The U.S. Securities and Exchange Commission (SEC) made a surprise attack on the Ripple case by filing a letter of supplemental authority to strike Ripple’s “fair notice” defense. Simultaneously, the token XRP is down 2.33% in the last 24 hours to $0.7 following the market’s downtrend.
The SEC’s Surprise Move
The SEC has taken a bold move in the SEC vs. Ripple case, which is likely to resolve around April of this year. This leaves many asking if their expectations might change.
The American regulator is using a winning move from another case to strike at Ripple’s key arguments.
John M Fife was taken to court by the SEC along with five other entities he controlled in September 2020. He had sold $21 Billion of penny stocks, and made a $61 Billion profit without being registered as a security dealer.
FIFE’s defense adopted an argument similar to Ripple’s, alleging the SEC hadn’t given them a fair warning and the term “dealer” can be widely interpreted.
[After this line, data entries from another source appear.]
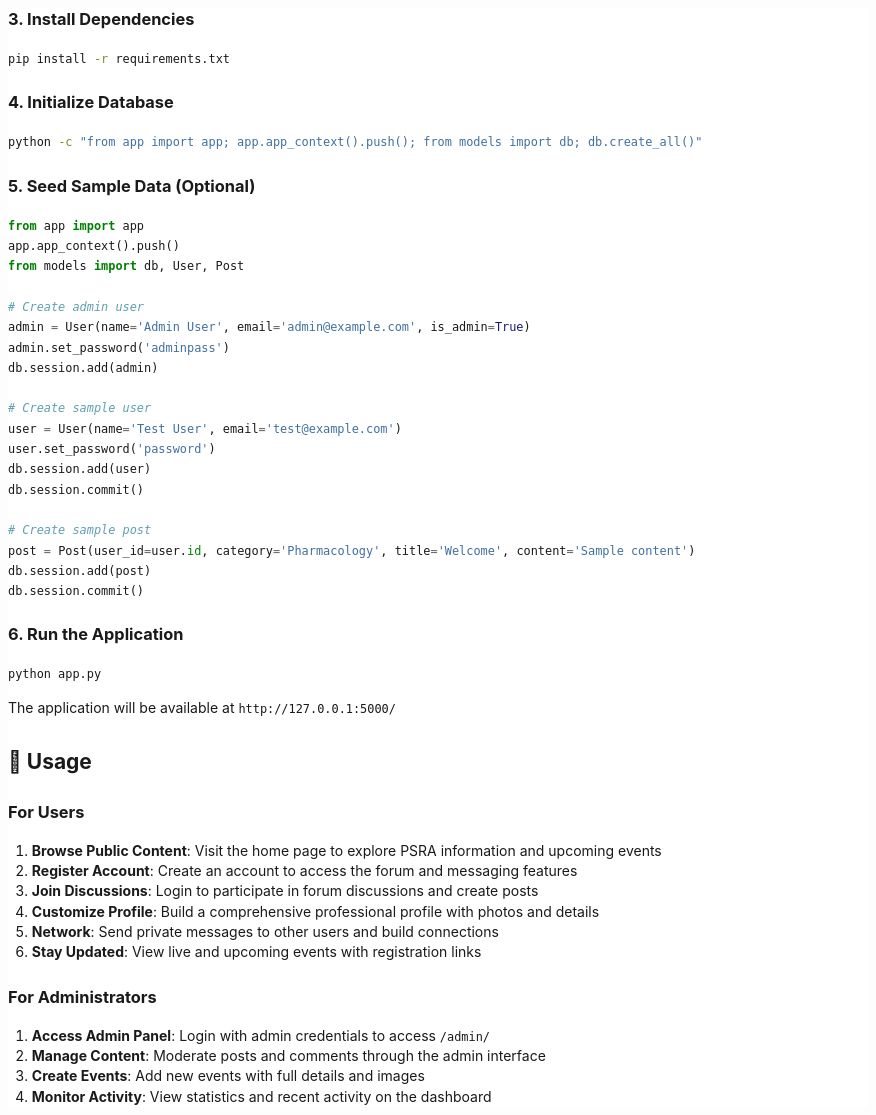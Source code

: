 ### 3. Install Dependencies
```bash
pip install -r requirements.txt
```

### 4. Initialize Database
```bash
python -c "from app import app; app.app_context().push(); from models import db; db.create_all()"
```

### 5. Seed Sample Data (Optional)
```python
from app import app
app.app_context().push()
from models import db, User, Post

# Create admin user
admin = User(name='Admin User', email='admin@example.com', is_admin=True)
admin.set_password('adminpass')
db.session.add(admin)

# Create sample user
user = User(name='Test User', email='test@example.com')
user.set_password('password')
db.session.add(user)
db.session.commit()

# Create sample post
post = Post(user_id=user.id, category='Pharmacology', title='Welcome', content='Sample content')
db.session.add(post)
db.session.commit()
```

### 6. Run the Application
```bash
python app.py
```

The application will be available at `http://127.0.0.1:5000/`

## 📖 Usage

### For Users
1. **Browse Public Content**: Visit the home page to explore PSRA information and upcoming events
2. **Register Account**: Create an account to access the forum and messaging features
3. **Join Discussions**: Login to participate in forum discussions and create posts
4. **Customize Profile**: Build a comprehensive professional profile with photos and details
5. **Network**: Send private messages to other users and build connections
6. **Stay Updated**: View live and upcoming events with registration links

### For Administrators
1. **Access Admin Panel**: Login with admin credentials to access `/admin/`
2. **Manage Content**: Moderate posts and comments through the admin interface
3. **Create Events**: Add new events with full details and images
4. **Monitor Activity**: View statistics and recent activity on the dashboard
The court rejected this argument last month.
What does it mean for the Ripple Case
Naturally, the regulator now aimed to use this denial to strike at Ripple’s “fair notice” key defense.
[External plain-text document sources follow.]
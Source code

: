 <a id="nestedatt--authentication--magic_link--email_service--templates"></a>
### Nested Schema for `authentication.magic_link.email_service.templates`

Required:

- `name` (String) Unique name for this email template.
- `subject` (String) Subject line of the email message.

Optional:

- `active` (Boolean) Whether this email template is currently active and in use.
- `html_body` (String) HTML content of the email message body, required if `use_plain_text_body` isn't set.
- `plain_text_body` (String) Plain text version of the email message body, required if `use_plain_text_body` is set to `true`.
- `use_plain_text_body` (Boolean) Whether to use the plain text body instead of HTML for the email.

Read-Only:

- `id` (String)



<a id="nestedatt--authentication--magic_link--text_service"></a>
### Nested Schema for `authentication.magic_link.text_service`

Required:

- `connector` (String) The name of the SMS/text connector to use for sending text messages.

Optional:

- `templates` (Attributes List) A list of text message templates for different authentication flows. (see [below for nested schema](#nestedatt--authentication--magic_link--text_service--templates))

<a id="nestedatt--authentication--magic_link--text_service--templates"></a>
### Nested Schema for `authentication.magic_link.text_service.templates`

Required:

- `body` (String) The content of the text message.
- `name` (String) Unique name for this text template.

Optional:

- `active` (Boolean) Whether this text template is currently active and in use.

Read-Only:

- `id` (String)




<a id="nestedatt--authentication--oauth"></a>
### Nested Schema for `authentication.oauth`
Similarly, Ripple’s “fair notice” defense alleges the regulator failed to notify them about a possible violation of federal securities laws and claimed the term “investment contract” is being misused by the SEC, adding that “The SEC’s theory, that XRP is an investment contract, is wrong on the facts, the law and the equities.”
XRP was not deemed a security by foreign regulators. The truth is that the reverse is true. Unfortunately, the U.S. is an outlier.
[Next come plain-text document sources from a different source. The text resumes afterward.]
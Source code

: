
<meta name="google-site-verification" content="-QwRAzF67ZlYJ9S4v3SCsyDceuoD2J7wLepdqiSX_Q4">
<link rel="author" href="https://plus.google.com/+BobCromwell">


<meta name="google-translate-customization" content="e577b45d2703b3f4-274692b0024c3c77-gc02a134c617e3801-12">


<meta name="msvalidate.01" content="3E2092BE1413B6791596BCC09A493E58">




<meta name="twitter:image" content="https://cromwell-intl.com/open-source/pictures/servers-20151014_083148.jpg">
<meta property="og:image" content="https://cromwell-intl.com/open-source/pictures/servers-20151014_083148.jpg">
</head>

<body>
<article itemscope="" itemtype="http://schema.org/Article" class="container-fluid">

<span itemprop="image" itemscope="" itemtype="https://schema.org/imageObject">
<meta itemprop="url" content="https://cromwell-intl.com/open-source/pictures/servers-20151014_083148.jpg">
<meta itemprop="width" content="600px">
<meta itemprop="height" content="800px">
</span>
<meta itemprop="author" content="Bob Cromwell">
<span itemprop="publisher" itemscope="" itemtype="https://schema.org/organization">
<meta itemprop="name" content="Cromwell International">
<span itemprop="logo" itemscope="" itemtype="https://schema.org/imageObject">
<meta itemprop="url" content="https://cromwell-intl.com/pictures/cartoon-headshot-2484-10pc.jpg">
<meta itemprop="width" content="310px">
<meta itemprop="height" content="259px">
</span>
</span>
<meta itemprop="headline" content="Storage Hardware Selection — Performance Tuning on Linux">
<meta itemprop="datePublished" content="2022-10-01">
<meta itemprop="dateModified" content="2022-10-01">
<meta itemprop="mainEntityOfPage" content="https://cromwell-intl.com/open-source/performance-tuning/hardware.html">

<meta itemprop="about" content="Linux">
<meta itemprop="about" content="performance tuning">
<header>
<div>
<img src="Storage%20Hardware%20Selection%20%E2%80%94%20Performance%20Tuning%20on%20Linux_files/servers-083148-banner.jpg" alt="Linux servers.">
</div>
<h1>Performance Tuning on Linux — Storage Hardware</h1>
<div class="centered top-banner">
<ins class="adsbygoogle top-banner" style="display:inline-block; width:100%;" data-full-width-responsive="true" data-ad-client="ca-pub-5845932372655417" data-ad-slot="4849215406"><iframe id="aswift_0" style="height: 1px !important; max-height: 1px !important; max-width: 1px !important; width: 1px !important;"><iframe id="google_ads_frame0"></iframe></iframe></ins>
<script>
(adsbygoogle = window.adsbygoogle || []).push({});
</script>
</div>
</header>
The SEC is using the FIFE case latest outcome to insist that the term “investment contract” is bound by legal parameters since 1946:
In Ripple’s case, binding authority construing the term “investment contract” has existed since 1946. W.J. Howey Co., 328 U.S. at 298–99. Thus, Fife provides additional authority for striking Ripple’s fourth affirmative defense.
The terms of each case are different. Attorney Jeremy Hogan explained via Twitter that the FIFE case outcome “marginally helps the SEC’s position in its Motion to Strike Ripple’s Fair Notice Defense so the SEC filed it with the court.”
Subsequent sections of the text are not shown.